(Task statement): Go through the listing and write out all of it exactly.

(Dataset excerpts):
▽
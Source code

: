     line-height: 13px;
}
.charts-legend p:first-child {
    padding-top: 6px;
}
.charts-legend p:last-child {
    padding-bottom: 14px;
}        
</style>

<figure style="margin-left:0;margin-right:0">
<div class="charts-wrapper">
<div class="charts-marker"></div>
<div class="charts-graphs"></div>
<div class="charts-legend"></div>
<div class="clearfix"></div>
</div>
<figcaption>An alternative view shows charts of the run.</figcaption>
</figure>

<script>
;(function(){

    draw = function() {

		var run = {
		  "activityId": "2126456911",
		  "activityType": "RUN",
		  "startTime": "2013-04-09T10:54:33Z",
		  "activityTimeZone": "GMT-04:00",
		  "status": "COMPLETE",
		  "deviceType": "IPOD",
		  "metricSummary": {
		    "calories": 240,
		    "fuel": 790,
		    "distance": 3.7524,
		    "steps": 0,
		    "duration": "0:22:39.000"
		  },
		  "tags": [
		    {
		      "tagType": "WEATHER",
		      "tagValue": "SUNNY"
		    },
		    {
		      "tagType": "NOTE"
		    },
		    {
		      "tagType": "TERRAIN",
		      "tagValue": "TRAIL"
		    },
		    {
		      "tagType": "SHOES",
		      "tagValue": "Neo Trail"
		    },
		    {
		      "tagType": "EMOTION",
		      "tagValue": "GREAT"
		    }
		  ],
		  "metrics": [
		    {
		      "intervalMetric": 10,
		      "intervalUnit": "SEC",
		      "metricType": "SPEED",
△
(Output for this task):
Source code

:     line-height: 13px;
}
.charts-legend p:first-child {
    padding-top: 6px;
}
.charts-legend p:last-child {
    padding-bottom: 14px;
}        
</style>

<figure style="margin-left:0;margin-right:0">
<div class="charts-wrapper">
<div class="charts-marker"></div>
<div class="charts-graphs"></div>
<div class="charts-legend"></div>
<div class="clearfix"></div>
</div>
<figcaption>An alternative view shows charts of the run.</figcaption>
</figure>

<script>
;(function(){

    draw = function() {

		var run = {
		  "activityId": "2126456911",
		  "activityType": "RUN",
		  "startTime": "2013-04-09T10:54:33Z",
		  "activityTimeZone": "GMT-04:00",
		  "status": "COMPLETE",
		  "deviceType": "IPOD",
		  "metricSummary": {
		    "calories": 240,
		    "fuel": 790,
		    "distance": 3.7524,
		    "steps": 0,
		    "duration": "0:22:39.000"
		  },
		  "tags": [
		    {
		      "tagType": "WEATHER",
		      "tagValue": "SUNNY"
		    },
		    {
		      "tagType": "NOTE"
		    },
		    {
		      "tagType": "TERRAIN",
		      "tagValue": "TRAIL"
		    },
		    {
		      "tagType": "SHOES",
		      "tagValue": "Neo Trail"
		    },
		    {
		      "tagType": "EMOTION",
		      "tagValue": "GREAT"
		    }
		  ],
		  "metrics": [
		    {
		      "intervalMetric": 10,
		      "intervalUnit": "SEC",
		      "metricType": "SPEED",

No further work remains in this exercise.